Zgiął się w pół, a z jego ust wydobył się jęk.
- Liczy się to, jak ktoś kocha, a nie jakimi słowami - warknęłam wymijając go. - Nigdy więcej się do mnie nie zbliżaj.
- Poczekaj posłuchaj mnie - zatrzymał mnie łapiąc za nadgarstek. - Skoro dalej kochasz Tomlinsona to mogę to zrozumieć i przestać się do ciebie podwalać, ale przecież możemy zostać przyjaciółmi.
Zaśmiałam się na jego słowa.
- Przykro mi Nick, ale czy prawdziwy przyjaciel dałby skrzywdzić swoje przyjaciółki, czy prawdziwy przyjaciel nie udawałby, że wszystko jest w porządku i czy przyjaciel oszukiwałby? - spytałam mrożąc go wzrokiem. - Może kiedyś ci wybaczę.
Chłopak spuścił wzrok, a z moich ust wydobyło się "tak myślałam" i ruszyłam przed siebie.
- Nie wiesz wszystkiego. - zawołał za mną, a ja tylko pokazałam mu środkowy palec.
Skoro dla niego ważniejsza jest kasa to mam go naprawdę głęboko w tyłku.
Ruszyłam wprost do mieszkania Nialla, by pogadać z Drew. Wyciągnęłam z kieszeni paczkę papierosów i zapaliłam jednego. Chyba nikt nigdy w życiu mnie tak nie zdenerwował. Zmienił się i to cholernie. Do czego to doszło, że miałam ochotę go udusić. Szłam właśnie obok szkoły kiedy usłyszałam znajomy głos należący do Zayna. Odwróciłam się i zobaczyłam, jak Mulat stoi koło gościa z kapturem na głowie, który kopie piłki w ścianę. Chłopak miał na sobie czarne vansy. Louis. Podeszłam bliżej by coś usłyszeć.

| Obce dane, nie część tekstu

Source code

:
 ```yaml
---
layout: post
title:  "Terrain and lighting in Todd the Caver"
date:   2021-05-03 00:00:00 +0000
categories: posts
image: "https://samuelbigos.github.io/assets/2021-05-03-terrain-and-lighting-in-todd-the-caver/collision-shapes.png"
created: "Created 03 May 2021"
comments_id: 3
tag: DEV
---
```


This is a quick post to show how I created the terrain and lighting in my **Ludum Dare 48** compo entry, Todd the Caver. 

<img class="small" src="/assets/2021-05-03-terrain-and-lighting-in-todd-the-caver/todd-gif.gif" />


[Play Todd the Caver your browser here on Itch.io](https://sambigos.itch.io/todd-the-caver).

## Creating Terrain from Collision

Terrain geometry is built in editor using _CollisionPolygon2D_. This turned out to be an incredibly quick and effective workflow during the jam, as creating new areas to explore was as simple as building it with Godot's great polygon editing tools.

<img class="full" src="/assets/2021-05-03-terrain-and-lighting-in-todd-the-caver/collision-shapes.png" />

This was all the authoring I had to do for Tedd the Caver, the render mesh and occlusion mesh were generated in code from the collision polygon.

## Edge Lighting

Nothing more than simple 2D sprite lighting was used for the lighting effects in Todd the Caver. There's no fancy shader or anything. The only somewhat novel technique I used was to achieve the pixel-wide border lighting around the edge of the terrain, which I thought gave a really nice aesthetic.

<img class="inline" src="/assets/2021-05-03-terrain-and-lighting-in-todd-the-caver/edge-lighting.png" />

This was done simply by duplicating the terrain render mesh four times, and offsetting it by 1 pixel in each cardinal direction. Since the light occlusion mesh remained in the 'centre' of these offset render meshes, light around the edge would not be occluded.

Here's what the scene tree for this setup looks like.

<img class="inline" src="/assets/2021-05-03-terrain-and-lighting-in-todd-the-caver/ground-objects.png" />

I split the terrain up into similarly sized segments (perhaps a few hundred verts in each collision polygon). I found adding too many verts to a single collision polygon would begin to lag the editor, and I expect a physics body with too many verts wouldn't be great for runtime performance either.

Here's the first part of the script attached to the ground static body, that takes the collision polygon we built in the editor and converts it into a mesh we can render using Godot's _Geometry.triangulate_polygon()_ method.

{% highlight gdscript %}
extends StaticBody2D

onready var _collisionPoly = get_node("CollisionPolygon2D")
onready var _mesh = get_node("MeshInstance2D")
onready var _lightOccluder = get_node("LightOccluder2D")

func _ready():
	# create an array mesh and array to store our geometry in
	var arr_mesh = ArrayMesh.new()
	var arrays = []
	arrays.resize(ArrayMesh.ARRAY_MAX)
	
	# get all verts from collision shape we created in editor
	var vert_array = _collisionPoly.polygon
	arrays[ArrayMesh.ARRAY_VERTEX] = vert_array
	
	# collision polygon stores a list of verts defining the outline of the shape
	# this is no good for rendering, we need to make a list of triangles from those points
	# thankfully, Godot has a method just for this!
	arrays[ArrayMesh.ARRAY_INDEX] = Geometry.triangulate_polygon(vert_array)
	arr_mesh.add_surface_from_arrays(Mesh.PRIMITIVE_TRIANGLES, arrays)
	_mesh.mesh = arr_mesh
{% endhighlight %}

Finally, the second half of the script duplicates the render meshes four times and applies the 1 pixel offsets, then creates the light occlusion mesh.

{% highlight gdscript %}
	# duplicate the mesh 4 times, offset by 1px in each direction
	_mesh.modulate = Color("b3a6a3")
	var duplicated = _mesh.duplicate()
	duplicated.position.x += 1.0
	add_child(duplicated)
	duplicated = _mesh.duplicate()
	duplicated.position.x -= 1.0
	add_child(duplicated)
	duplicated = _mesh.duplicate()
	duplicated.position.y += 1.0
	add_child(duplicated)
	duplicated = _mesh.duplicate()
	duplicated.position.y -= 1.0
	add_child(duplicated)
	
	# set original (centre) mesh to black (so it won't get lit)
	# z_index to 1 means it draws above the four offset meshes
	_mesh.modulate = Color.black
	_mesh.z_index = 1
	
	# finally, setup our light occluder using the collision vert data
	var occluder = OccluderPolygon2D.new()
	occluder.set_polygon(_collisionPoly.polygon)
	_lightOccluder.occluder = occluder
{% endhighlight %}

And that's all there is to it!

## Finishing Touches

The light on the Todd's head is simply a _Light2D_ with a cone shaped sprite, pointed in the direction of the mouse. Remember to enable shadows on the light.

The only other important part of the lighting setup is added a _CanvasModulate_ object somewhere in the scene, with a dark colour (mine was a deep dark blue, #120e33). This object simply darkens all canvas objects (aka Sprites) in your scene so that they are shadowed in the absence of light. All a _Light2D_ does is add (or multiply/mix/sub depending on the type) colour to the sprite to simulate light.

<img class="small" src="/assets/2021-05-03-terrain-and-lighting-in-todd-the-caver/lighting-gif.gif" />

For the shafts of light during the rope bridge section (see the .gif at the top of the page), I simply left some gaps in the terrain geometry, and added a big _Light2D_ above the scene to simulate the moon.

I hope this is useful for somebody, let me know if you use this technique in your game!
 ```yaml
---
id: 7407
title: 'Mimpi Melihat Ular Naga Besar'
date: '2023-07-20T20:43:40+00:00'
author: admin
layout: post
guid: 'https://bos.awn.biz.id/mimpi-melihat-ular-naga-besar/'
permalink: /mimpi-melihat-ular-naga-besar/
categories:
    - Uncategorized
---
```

- Możesz mi w końcu powiedzieć kto cię tak urządził? - spytał zdenerwowany Malik. Boże ktoś go pobił. A Jace mówił, że jakiemuś chłopakowi będzie potrzebna moja pomoc.
- Mówiłem ci już Zayn to nie twoja sprawa. - warknął Tommo kopiąc w piłkę, która z hukiem uderzyła o ścianę.
- Louis ja i chłopaki chcemy ci pomóc, więc nie wiem dlaczego traktujesz nas, jak wrogów. - oświadczył splątując ręce na klatce piersiowej.
- Nie traktuje was, jak wrogów po prostu nie chcę robić z siebie łamagi. - mruknął kolejny raz kopiąc w piłkę, a za każdym razem z budynku zlatywał tynk. Miał chłopak kopa.
- Jak tam chcesz. - machnął na niego ręką. - O której jedziesz do Doncaster?
- Za półgodziny mam pociąg. - odpowiedział stając, jak wryty. - Jakby Jade się pytała gdzie jestem to powiedź, że nie wiesz.
Zabolało. Chłopak kiwnął głową, że się zgadza. Wyciągnął rękę i położył ją na ramieniu chłopaka. Louis uśmiechnął się do niego, przytulili się chyba na pożegnanie, bo torba chłopaka leżała na pobliskiej ławce. Zayn odszedł, a ja wzięłam głęboki oddech i ruszyłam w jego stronę.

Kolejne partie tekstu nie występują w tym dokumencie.